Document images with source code
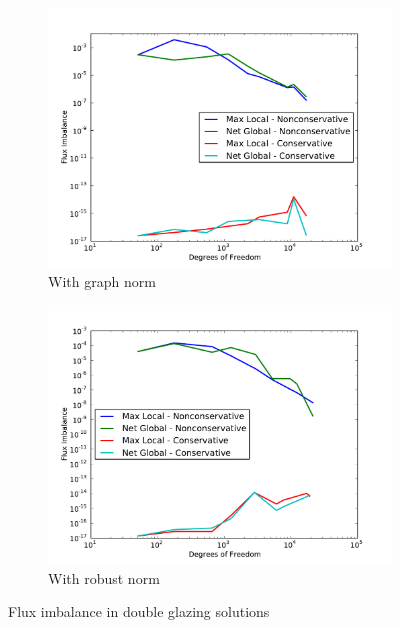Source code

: \documentclass[letterpaper]{article}
\begin{document}
\begin{figure}
\centering
\begin{subfigure}[t]{0.45\textwidth}
\centering
\includegraphics[width=\textwidth]{figs/DoubleGlazing/graphFlux.pdf}
\caption{With graph norm}
\label{fig:doubleglazingGraphFlux}
\end{subfigure}
\begin{subfigure}[t]{0.45\textwidth}
\centering
\includegraphics[width=\textwidth]{figs/DoubleGlazing/robustFlux.pdf}
\caption{With robust norm}
\label{fig:doubleglazingRobustFlux}
\end{subfigure}
\caption{Flux imbalance in double glazing solutions}
\label{fig:doubleglazing_flux}
\end{figure}
\end{document}
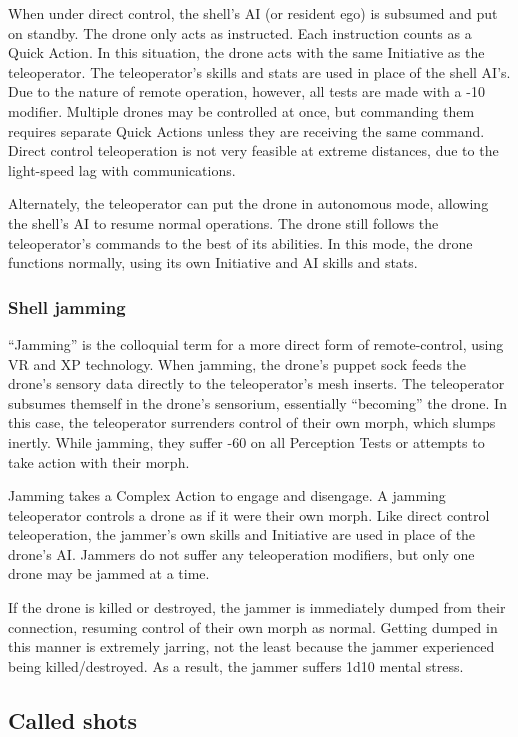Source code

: When under direct control, the shell’s AI (or resident ego) is subsumed and put on standby. The drone only acts as instructed. Each instruction counts as a Quick Action. In this situation, the drone acts with the same Initiative as the teleoperator. The teleoperator’s skills and stats are used in place of the shell AI’s. Due to the nature of remote operation, however, all tests are made with a -10 modifier. Multiple drones may be controlled at once, but commanding them requires separate Quick Actions unless they are receiving the same command. Direct control teleoperation is not very feasible at extreme distances, due to the light-speed lag with communications.

Alternately, the teleoperator can put the drone in autonomous mode, allowing the shell’s AI to resume normal operations. The drone still follows the teleoperator’s commands to the best of its abilities. In this mode, the drone functions normally, using its own Initiative and AI skills and stats.

\subsubsection{Shell jamming}

``Jamming'' is the colloquial term for a more direct form of remote-control, using VR and XP technology. When jamming, the drone’s puppet sock feeds the drone’s sensory data directly to the teleoperator’s mesh inserts. The teleoperator subsumes themself in the drone’s sensorium, essentially ``becoming'' the drone. In this case, the teleoperator surrenders control of their own morph, which slumps inertly. While jamming, they suffer -60 on all Perception Tests or attempts to take action with their morph.

Jamming takes a Complex Action to engage and disengage. A jamming teleoperator controls a drone as if it were their own morph. Like direct control teleoperation, the jammer’s own skills and Initiative are used in place of the drone’s AI. Jammers do not suffer any teleoperation modifiers, but only one drone may be jammed at a time.

If the drone is killed or destroyed, the jammer is immediately dumped from their connection, resuming control of their own morph as normal. Getting dumped in this manner is extremely jarring, not the least because the jammer experienced being killed/destroyed. As a result, the jammer suffers 1d10 mental stress.


\subsection{Called shots}
\label{sec:called-shots}

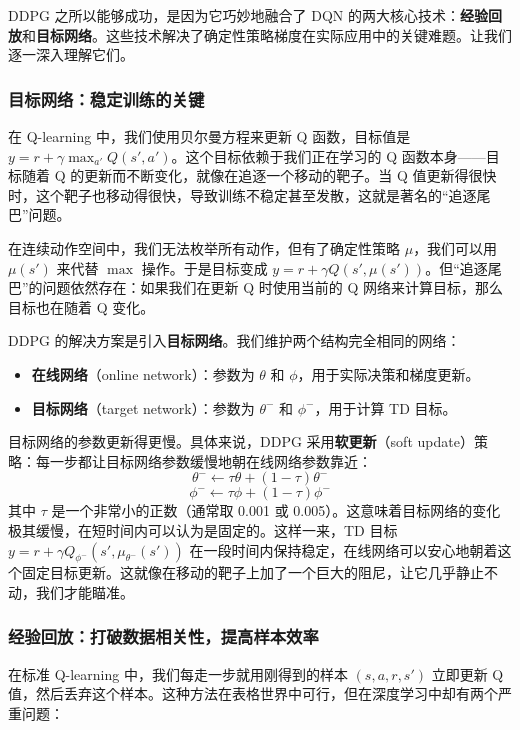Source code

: \documentclass[lang=cn,zihao=-4,a4paper,fontset=windows]{beautybook}
\begin{document}
DDPG 之所以能够成功，是因为它巧妙地融合了 DQN 的两大核心技术：\textbf{经验回放}和\textbf{目标网络}。这些技术解决了确定性策略梯度在实际应用中的关键难题。让我们逐一深入理解它们。

\subsubsection{目标网络：稳定训练的关键}

在 Q-learning 中，我们使用贝尔曼方程来更新 Q 函数，目标值是 \(y = r + \gamma \max_{a'} Q(s', a')\)。这个目标依赖于我们正在学习的 Q 函数本身——目标随着 Q 的更新而不断变化，就像在追逐一个移动的靶子。当 Q 值更新得很快时，这个靶子也移动得很快，导致训练不稳定甚至发散，这就是著名的“追逐尾巴”问题。

在连续动作空间中，我们无法枚举所有动作，但有了确定性策略 \(\mu\)，我们可以用 \(\mu(s')\) 来代替 \(\max\) 操作。于是目标变成 \(y = r + \gamma Q(s', \mu(s'))\)。但“追逐尾巴”的问题依然存在：如果我们在更新 Q 时使用当前的 Q 网络来计算目标，那么目标也在随着 Q 变化。

DDPG 的解决方案是引入\textbf{目标网络}。我们维护两个结构完全相同的网络：
\begin{itemize}
    \item \textbf{在线网络}（online network）：参数为 \(\theta\) 和 \(\phi\)，用于实际决策和梯度更新。
    \item \textbf{目标网络}（target network）：参数为 \(\theta^-\) 和 \(\phi^-\)，用于计算 TD 目标。
\end{itemize}

目标网络的参数更新得更慢。具体来说，DDPG 采用\textbf{软更新}（soft update）策略：每一步都让目标网络参数缓慢地朝在线网络参数靠近：
\[
\theta^- \leftarrow \tau \theta + (1 - \tau) \theta^-
\]
\[
\phi^- \leftarrow \tau \phi + (1 - \tau) \phi^-
\]
其中 \(\tau\) 是一个非常小的正数（通常取 0.001 或 0.005）。这意味着目标网络的变化极其缓慢，在短时间内可以认为是固定的。这样一来，TD 目标 \(y = r + \gamma Q_{\phi^-}(s', \mu_{\theta^-}(s'))\) 在一段时间内保持稳定，在线网络可以安心地朝着这个固定目标更新。这就像在移动的靶子上加了一个巨大的阻尼，让它几乎静止不动，我们才能瞄准。

\subsubsection{经验回放：打破数据相关性，提高样本效率}

在标准 Q-learning 中，我们每走一步就用刚得到的样本 \((s, a, r, s')\) 立即更新 Q 值，然后丢弃这个样本。这种方法在表格世界中可行，但在深度学习中却有两个严重问题：
\end{document}
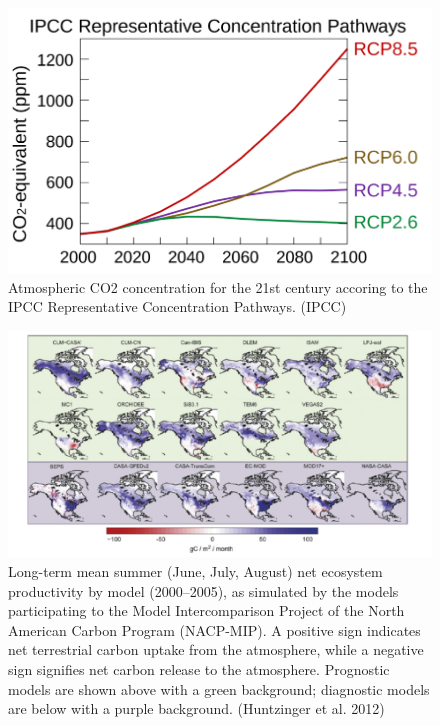 \documentclass[12pt,oneside]{book}
\begin{document}
\begin{figure}

{\centering \includegraphics[width=0.8\linewidth]{figures/chap10/f10_6_RCPs} 

}

\caption{Atmospheric CO2 concentration for the 21st century accoring to the IPCC Representative Concentration Pathways. (IPCC)}\label{fig:f106}
\end{figure}

\begin{figure}

{\centering \includegraphics[width=0.8\linewidth]{figures/chap10/f10_7_huntzinger} 

}

\caption{Long-term mean summer (June, July, August) net ecosystem productivity by model (2000–2005), as simulated by the models participating to the Model Intercomparison Project of the North American Carbon Program (NACP-MIP). A positive sign indicates net terrestrial carbon uptake from the atmosphere, while a negative sign signifies net carbon release to the atmosphere. Prognostic models are shown above with a green background; diagnostic models are below with a purple background. (Huntzinger et al. 2012)}\label{fig:f107}
\end{figure}
\end{document}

> _YOUR TASK_: The result should hold only the lines from the line with "DDPG 的解决方案是引入\" through the final line of the records above, copied exactly, with pictures left out.

> _YOUR SOLUTION_:
DDPG 的解决方案是引入\textbf{目标网络}。我们维护两个结构完全相同的网络：
\begin{itemize}
    \item \textbf{在线网络}（online network）：参数为 \(\theta\) 和 \(\phi\)，用于实际决策和梯度更新。
    \item \textbf{目标网络}（target network）：参数为 \(\theta^-\) 和 \(\phi^-\)，用于计算 TD 目标。
\end{itemize}

目标网络的参数更新得更慢。具体来说，DDPG 采用\textbf{软更新}（soft update）策略：每一步都让目标网络参数缓慢地朝在线网络参数靠近：
\[
\theta^- \leftarrow \tau \theta + (1 - \tau) \theta^-
\]
\[
\phi^- \leftarrow \tau \phi + (1 - \tau) \phi^-
\]
其中 \(\tau\) 是一个非常小的正数（通常取 0.001 或 0.005）。这意味着目标网络的变化极其缓慢，在短时间内可以认为是固定的。这样一来，TD 目标 \(y = r + \gamma Q_{\phi^-}(s', \mu_{\theta^-}(s'))\) 在一段时间内保持稳定，在线网络可以安心地朝着这个固定目标更新。这就像在移动的靶子上加了一个巨大的阻尼，让它几乎静止不动，我们才能瞄准。

\subsubsection{经验回放：打破数据相关性，提高样本效率}

在标准 Q-learning 中，我们每走一步就用刚得到的样本 \((s, a, r, s')\) 立即更新 Q 值，然后丢弃这个样本。这种方法在表格世界中可行，但在深度学习中却有两个严重问题：
\end{document}
 \documentclass[12pt,oneside]{book}
\begin{document}
\begin{figure}

{\centering \includegraphics[width=0.8\linewidth]{figures/chap10/f10_6_RCPs} 

}

\caption{Atmospheric CO2 concentration for the 21st century accoring to the IPCC Representative Concentration Pathways. (IPCC)}\label{fig:f106}
\end{figure}

\begin{figure}

{\centering \includegraphics[width=0.8\linewidth]{figures/chap10/f10_7_huntzinger} 

}

\caption{Long-term mean summer (June, July, August) net ecosystem productivity by model (2000–2005), as simulated by the models participating to the Model Intercomparison Project of the North American Carbon Program (NACP-MIP). A positive sign indicates net terrestrial carbon uptake from the atmosphere, while a negative sign signifies net carbon release to the atmosphere. Prognostic models are shown above with a green background; diagnostic models are below with a purple background. (Huntzinger et al. 2012)}\label{fig:f107}
\end{figure}
\end{document}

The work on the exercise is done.